• Work instruction: Write out nothing but the lines from the first line of the entries below through the line with "## Project Stracture"; no pictures go in.

___ Exercise input ___

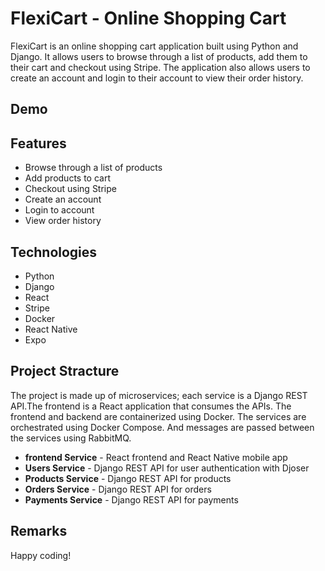 
# FlexiCart - Online Shopping Cart

FlexiCart is an online shopping cart application built using Python and Django. It allows users to browse through a list of products, add them to their cart and checkout using Stripe. The application also allows users to create an account and login to their account to view their order history.

## Demo

## Features

* Browse through a list of products
* Add products to cart
* Checkout using Stripe
* Create an account
* Login to account
* View order history

## Technologies

* Python
* Django
* React
* Stripe
* Docker
* React Native
* Expo

## Project Stracture

The project is made up of microservices; each service is a Django REST API.The frontend is a React application that consumes the APIs. The frontend and backend are containerized using Docker. The services are orchestrated using Docker Compose. And messages are passed between the services using RabbitMQ.

* **frontend Service** - React frontend and React Native mobile app
* **Users Service** - Django REST API for user authentication with Djoser
* **Products Service** - Django REST API for products
* **Orders Service** - Django REST API for orders
* **Payments Service** - Django REST API for payments

## Remarks

Happy coding!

___

• Result below:
# FlexiCart - Online Shopping Cart

FlexiCart is an online shopping cart application built using Python and Django. It allows users to browse through a list of products, add them to their cart and checkout using Stripe. The application also allows users to create an account and login to their account to view their order history.

## Demo

## Features

* Browse through a list of products
* Add products to cart
* Checkout using Stripe
* Create an account
* Login to account
* View order history

## Technologies

* Python
* Django
* React
* Stripe
* Docker
* React Native
* Expo

## Project Stracture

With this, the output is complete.